___ Records supplied ___
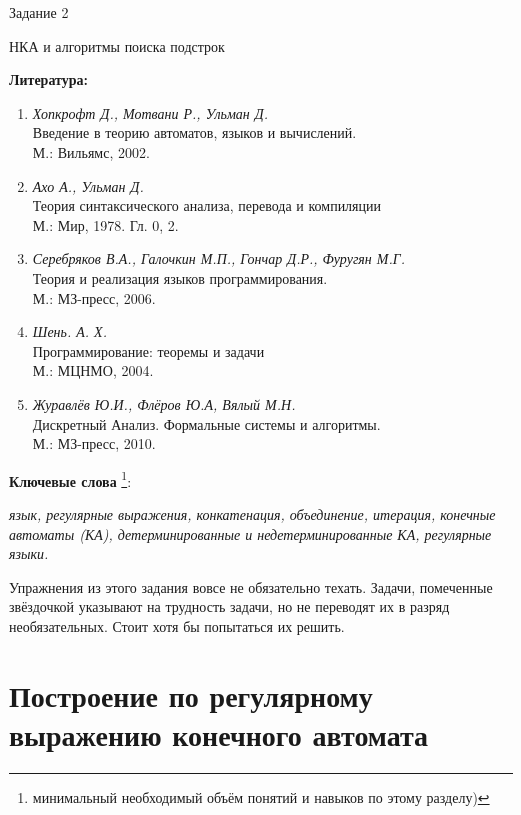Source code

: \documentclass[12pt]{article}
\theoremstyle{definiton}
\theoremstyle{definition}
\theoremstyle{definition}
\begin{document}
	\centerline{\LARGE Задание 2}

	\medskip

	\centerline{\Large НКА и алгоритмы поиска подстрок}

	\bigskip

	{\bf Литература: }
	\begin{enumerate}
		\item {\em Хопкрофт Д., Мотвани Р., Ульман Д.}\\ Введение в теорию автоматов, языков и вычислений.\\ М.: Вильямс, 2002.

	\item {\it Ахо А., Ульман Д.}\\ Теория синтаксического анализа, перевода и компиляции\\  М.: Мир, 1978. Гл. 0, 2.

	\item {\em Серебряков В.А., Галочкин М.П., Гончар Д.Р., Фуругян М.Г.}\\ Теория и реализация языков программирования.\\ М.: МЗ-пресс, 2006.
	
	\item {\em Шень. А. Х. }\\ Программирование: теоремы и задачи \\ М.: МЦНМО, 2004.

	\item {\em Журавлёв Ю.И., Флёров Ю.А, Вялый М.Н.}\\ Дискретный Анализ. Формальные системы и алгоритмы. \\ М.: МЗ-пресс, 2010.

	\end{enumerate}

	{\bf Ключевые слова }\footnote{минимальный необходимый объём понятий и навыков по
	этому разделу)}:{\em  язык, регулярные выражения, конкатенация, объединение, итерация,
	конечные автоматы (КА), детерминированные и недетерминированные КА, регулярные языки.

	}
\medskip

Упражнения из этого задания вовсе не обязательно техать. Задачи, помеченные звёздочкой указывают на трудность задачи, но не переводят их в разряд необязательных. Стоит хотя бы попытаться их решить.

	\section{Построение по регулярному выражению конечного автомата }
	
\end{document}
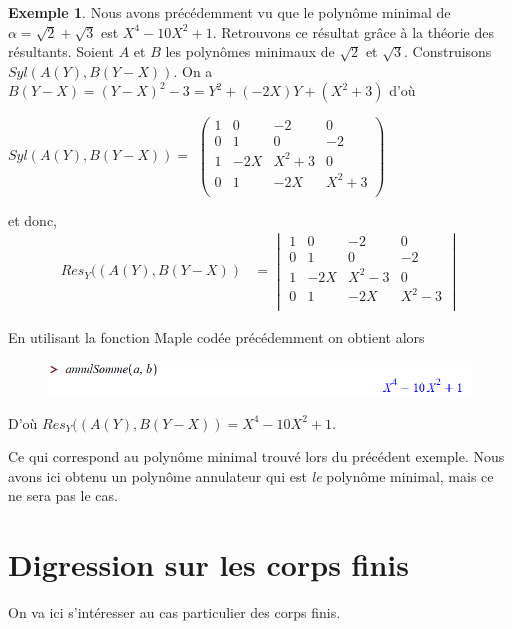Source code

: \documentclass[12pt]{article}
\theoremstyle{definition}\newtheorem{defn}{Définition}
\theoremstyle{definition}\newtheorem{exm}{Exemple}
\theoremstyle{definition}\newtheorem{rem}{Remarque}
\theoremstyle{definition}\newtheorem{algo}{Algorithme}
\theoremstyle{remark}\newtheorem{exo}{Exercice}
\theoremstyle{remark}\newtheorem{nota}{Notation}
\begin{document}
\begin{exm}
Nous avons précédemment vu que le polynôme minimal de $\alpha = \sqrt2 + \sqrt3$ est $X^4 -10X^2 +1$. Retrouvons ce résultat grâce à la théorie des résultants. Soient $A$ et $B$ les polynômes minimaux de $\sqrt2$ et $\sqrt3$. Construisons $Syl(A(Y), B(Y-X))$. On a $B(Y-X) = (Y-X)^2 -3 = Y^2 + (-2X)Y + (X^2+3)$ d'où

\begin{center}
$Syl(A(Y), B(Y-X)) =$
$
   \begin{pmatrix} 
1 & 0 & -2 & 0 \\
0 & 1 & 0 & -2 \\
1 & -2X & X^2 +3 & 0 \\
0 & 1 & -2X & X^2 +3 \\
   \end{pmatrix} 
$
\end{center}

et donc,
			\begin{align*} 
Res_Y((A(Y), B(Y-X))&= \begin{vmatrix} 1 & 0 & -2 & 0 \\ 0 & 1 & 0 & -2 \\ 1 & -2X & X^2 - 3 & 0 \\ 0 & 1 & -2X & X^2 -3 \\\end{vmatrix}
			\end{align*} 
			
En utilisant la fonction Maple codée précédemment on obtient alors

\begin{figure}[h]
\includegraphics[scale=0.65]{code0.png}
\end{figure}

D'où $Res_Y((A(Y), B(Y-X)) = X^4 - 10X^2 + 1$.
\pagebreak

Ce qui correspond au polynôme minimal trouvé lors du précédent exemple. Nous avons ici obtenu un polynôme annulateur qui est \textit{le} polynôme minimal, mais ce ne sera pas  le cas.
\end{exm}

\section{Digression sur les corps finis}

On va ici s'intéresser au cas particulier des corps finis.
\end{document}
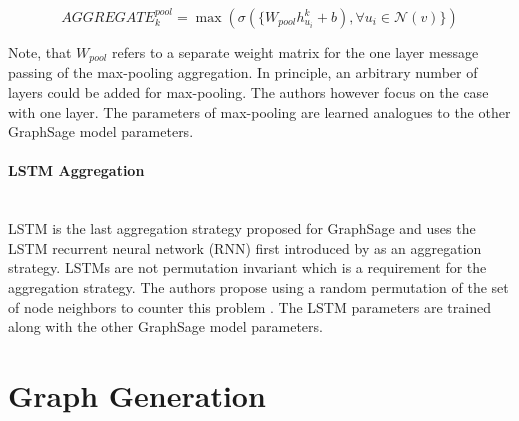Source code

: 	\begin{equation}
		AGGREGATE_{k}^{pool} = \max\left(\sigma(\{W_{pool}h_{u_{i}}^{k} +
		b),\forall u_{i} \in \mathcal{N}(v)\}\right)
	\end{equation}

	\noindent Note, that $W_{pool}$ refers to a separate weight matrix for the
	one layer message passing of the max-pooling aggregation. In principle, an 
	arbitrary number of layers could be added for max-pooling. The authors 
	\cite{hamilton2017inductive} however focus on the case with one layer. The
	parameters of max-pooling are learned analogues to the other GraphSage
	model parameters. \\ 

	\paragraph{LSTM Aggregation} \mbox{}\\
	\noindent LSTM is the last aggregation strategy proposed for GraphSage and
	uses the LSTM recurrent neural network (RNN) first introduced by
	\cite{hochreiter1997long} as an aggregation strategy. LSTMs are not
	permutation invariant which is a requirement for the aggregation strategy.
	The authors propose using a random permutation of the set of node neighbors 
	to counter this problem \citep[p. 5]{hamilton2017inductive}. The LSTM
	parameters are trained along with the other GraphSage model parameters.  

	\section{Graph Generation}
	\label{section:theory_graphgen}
___
**Goal of the exercise**
The whole listing should be transcribed exactly, though its pictures must be left out.

**Answer space**
Source code

: \documentclass[12pt]{article}
\theoremstyle{definiton}
\theoremstyle{definition}
\theoremstyle{definition}
\begin{document}
	\centerline{\LARGE Задание 2}

	\medskip

	\centerline{\Large НКА и алгоритмы поиска подстрок}

	\bigskip

	{\bf Литература: }
	\begin{enumerate}
		\item {\em Хопкрофт Д., Мотвани Р., Ульман Д.}\\ Введение в теорию автоматов, языков и вычислений.\\ М.: Вильямс, 2002.

	\item {\it Ахо А., Ульман Д.}\\ Теория синтаксического анализа, перевода и компиляции\\  М.: Мир, 1978. Гл. 0, 2.

	\item {\em Серебряков В.А., Галочкин М.П., Гончар Д.Р., Фуругян М.Г.}\\ Теория и реализация языков программирования.\\ М.: МЗ-пресс, 2006.
	
	\item {\em Шень. А. Х. }\\ Программирование: теоремы и задачи \\ М.: МЦНМО, 2004.

	\item {\em Журавлёв Ю.И., Флёров Ю.А, Вялый М.Н.}\\ Дискретный Анализ. Формальные системы и алгоритмы. \\ М.: МЗ-пресс, 2010.

	\end{enumerate}

	{\bf Ключевые слова }\footnote{минимальный необходимый объём понятий и навыков по
	этому разделу)}:{\em  язык, регулярные выражения, конкатенация, объединение, итерация,
	конечные автоматы (КА), детерминированные и недетерминированные КА, регулярные языки.

	}
\medskip

Упражнения из этого задания вовсе не обязательно техать. Задачи, помеченные звёздочкой указывают на трудность задачи, но не переводят их в разряд необязательных. Стоит хотя бы попытаться их решить.

	\section{Построение по регулярному выражению конечного автомата }
	
\end{document}
Source code

: \documentclass[12pt]{article}
\theoremstyle{definition}\newtheorem{defn}{Définition}
\theoremstyle{definition}\newtheorem{exm}{Exemple}
\theoremstyle{definition}\newtheorem{rem}{Remarque}
\theoremstyle{definition}\newtheorem{algo}{Algorithme}
\theoremstyle{remark}\newtheorem{exo}{Exercice}
\theoremstyle{remark}\newtheorem{nota}{Notation}
\begin{document}
\begin{exm}
Nous avons précédemment vu que le polynôme minimal de $\alpha = \sqrt2 + \sqrt3$ est $X^4 -10X^2 +1$. Retrouvons ce résultat grâce à la théorie des résultants. Soient $A$ et $B$ les polynômes minimaux de $\sqrt2$ et $\sqrt3$. Construisons $Syl(A(Y), B(Y-X))$. On a $B(Y-X) = (Y-X)^2 -3 = Y^2 + (-2X)Y + (X^2+3)$ d'où

\begin{center}
$Syl(A(Y), B(Y-X)) =$
$
   \begin{pmatrix} 
1 & 0 & -2 & 0 \\
0 & 1 & 0 & -2 \\
1 & -2X & X^2 +3 & 0 \\
0 & 1 & -2X & X^2 +3 \\
   \end{pmatrix} 
$
\end{center}

et donc,
			\begin{align*} 
Res_Y((A(Y), B(Y-X))&= \begin{vmatrix} 1 & 0 & -2 & 0 \\ 0 & 1 & 0 & -2 \\ 1 & -2X & X^2 - 3 & 0 \\ 0 & 1 & -2X & X^2 -3 \\\end{vmatrix}
			\end{align*} 
			
En utilisant la fonction Maple codée précédemment on obtient alors

\begin{figure}[h]
\includegraphics[scale=0.65]{code0.png}
\end{figure}

D'où $Res_Y((A(Y), B(Y-X)) = X^4 - 10X^2 + 1$.
\pagebreak

Ce qui correspond au polynôme minimal trouvé lors du précédent exemple. Nous avons ici obtenu un polynôme annulateur qui est \textit{le} polynôme minimal, mais ce ne sera pas  le cas.
\end{exm}

\section{Digression sur les corps finis}

On va ici s'intéresser au cas particulier des corps finis.
\end{document}
Source code

: 	\begin{equation}
		AGGREGATE_{k}^{pool} = \max\left(\sigma(\{W_{pool}h_{u_{i}}^{k} +
		b),\forall u_{i} \in \mathcal{N}(v)\}\right)
	\end{equation}

	\noindent Note, that $W_{pool}$ refers to a separate weight matrix for the
	one layer message passing of the max-pooling aggregation. In principle, an 
	arbitrary number of layers could be added for max-pooling. The authors 
	\cite{hamilton2017inductive} however focus on the case with one layer. The
	parameters of max-pooling are learned analogues to the other GraphSage
	model parameters. \\ 

	\paragraph{LSTM Aggregation} \mbox{}\\
	\noindent LSTM is the last aggregation strategy proposed for GraphSage and
	uses the LSTM recurrent neural network (RNN) first introduced by
	\cite{hochreiter1997long} as an aggregation strategy. LSTMs are not
	permutation invariant which is a requirement for the aggregation strategy.
	The authors propose using a random permutation of the set of node neighbors 
	to counter this problem \citep[p. 5]{hamilton2017inductive}. The LSTM
	parameters are trained along with the other GraphSage model parameters.  

	\section{Graph Generation}
	\label{section:theory_graphgen}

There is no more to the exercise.